Concluímos dessa forma a importância dos estudos de acessibilidade, como uma prática investigativa que proporcione resultados positivos a sociedade e não tão somente. Como boas práticas de programação, a intenção é estimular uma reflexão de que os ambientes tecnológicos devem ser adaptados aos consumidores de tais objetos sendo as pessoas um objeto maior de estudo.

terça-feira, 23 de agosto de 2011

O que é Acessibilidade na Web?


O termo Acessibilidade Web refere-se a prática de fazer websites que possam ser utilizados por todas as pessoas, sejam portadoras de deficiências ou não. Quando os sites são corretamente concebidos, desenvolvidos e editados, todos os usuários podem ter igual acesso à informação e funcionalidade.

A acessibilidade envolve diferentes áreas.
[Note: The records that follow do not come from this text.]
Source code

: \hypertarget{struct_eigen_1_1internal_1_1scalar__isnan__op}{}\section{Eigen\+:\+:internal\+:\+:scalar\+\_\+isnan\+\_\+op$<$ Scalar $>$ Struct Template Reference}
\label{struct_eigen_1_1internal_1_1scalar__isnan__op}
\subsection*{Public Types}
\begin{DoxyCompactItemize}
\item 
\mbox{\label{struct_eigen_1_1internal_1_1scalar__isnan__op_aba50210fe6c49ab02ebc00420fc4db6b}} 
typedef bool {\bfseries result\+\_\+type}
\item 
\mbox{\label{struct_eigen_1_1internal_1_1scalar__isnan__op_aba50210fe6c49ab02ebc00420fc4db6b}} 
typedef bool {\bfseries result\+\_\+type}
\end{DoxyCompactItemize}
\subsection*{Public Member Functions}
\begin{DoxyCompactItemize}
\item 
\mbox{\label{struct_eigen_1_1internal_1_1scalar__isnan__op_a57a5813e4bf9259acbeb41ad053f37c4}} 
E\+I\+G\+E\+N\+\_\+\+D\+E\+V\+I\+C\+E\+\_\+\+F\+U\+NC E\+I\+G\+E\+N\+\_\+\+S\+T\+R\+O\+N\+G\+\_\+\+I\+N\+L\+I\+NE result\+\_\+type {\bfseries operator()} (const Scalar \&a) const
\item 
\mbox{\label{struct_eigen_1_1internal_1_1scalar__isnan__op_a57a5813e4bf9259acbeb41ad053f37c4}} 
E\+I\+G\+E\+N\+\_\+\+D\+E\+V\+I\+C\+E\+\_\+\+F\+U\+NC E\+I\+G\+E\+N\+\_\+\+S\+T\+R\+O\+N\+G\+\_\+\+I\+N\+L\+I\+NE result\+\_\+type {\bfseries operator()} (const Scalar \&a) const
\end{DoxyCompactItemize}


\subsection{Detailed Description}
Entre elas podemos citar: (1) a acessibilidade ao computador que engloba programas (software) de acesso incluindo diferenciados tipos de Ajudas Técnicas para uso genéricos de acesso aos computadores e periféricos ou que podem ser especialmente programados para o acesso a WEB; (2) a acessibilidade ao Navegador, os quais podem ser genéricos como o Microsoft Explorer e o Firefox. Contudo, existem navegadores específicos que oferecem facilidade de acesso a diferentes usuários como o navegador só de texto LYNX para cegos; (3) a acessibilidade ao planejamento de páginas WEB, que envolve várias dimensões como conteúdo, estrutura e formato. O elemento fundamental, neste caso, é a escolha da ferramenta de construção de páginas que possa oferecer maiores possibilidades de opções de acessibilidade.
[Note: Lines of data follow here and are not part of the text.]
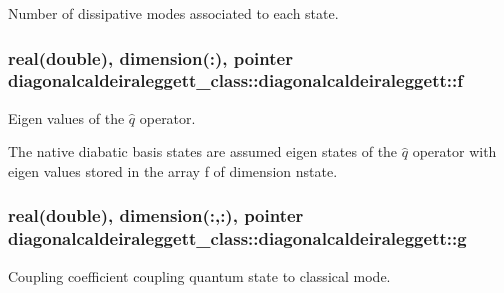 Number of dissipative modes associated to each state. 

\hypertarget{structdiagonalcaldeiraleggett__class_1_1diagonalcaldeiraleggett_a6c6fdff53cbf8de731e09cd56ed90657}{
\subsubsection[{f}]{\setlength{\rightskip}{0pt plus 5cm}real(double), dimension(\+:), pointer diagonalcaldeiraleggett\+\_\+class\+::diagonalcaldeiraleggett\+::f\hspace{0.3cm}{\ttfamily [private]}}}\label{structdiagonalcaldeiraleggett__class_1_1diagonalcaldeiraleggett_a6c6fdff53cbf8de731e09cd56ed90657}


Eigen values of the $ \hat q $ operator. 

The native diabatic basis states are assumed eigen states of the $ \hat q $ operator with eigen values stored in the array f of dimension nstate. \hypertarget{structdiagonalcaldeiraleggett__class_1_1diagonalcaldeiraleggett_aa1f4900dfeb9c70fd6eb3220bed703a5}{
\subsubsection[{g}]{\setlength{\rightskip}{0pt plus 5cm}real(double), dimension(\+:,\+:), pointer diagonalcaldeiraleggett\+\_\+class\+::diagonalcaldeiraleggett\+::g\hspace{0.3cm}{\ttfamily [private]}}}\label{structdiagonalcaldeiraleggett__class_1_1diagonalcaldeiraleggett_aa1f4900dfeb9c70fd6eb3220bed703a5}


Coupling coefficient coupling quantum state to classical mode.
A acessibilidade à Internet é a flexibilização do acesso à informação e da interação dos usuários que possuam algum tipo de necessidade especial no que se refere aos mecanismos de navegação e de apresentação dos sites, à operação com software e com hardware e às adaptações aos ambientes e situações. A acessibilidade passa a ser entendida como sinônimo de aproximação, um meio de disponibilizar a cada usuário interfaces que respeitem suas necessidades e preferências.

No centro dessas ações, estão os grupos de pesquisadores que investigam as interfaces desenvolvidas para a World Wide Web, objetivando que as mesmas conquistem uma transparência na audiência a que se destinam, especialmente para a comunidade dos cidadãos com necessidades especiais. Em 1999 a Web Accessibility Initiative (WAI), um projeto com o World Wide Web Consortium (W3C), publicou o Web Content Accessibility Guidelines # WCAG 1,0. Desde então estes têm sido amplamente aceitos como as orientações definitivas sobre a forma de criar websites acessíveis na Web. Outras empresas como a Microsoft e a IBM também estão pesquisando a acessibilidade na Web, objetivando:

• estimular a presença de usuários com necessidades especiais na Internet;

• facilitar o intercâmbio de conhecimentos e de experiências entre associações e pessoas interessadas na presença de usuários com necessidades especiais e na garantia de sua acessibilidade à rede mundial de computadores;

• orientar e estruturar o desenvolvimento global da Web, promovendo e impulsionando um tratamento mais correto em relação às necessidades especiais e a modelagem de sites para facilitar a navegação;

• aproveitar todo o potencial da rede no desenvolvimento de protocolos comuns para promover a evolução e a interoperacionalidade na Internet;

• prestar apoio técnico para facilitar a implementação das recomendações de acessibilidade na Internet;

• estimular, estabelecer e manter os espaços de investigação, informação e documentação da presença de ações de usuários com necessidades especiais na Web e a acessibilidade à Internet.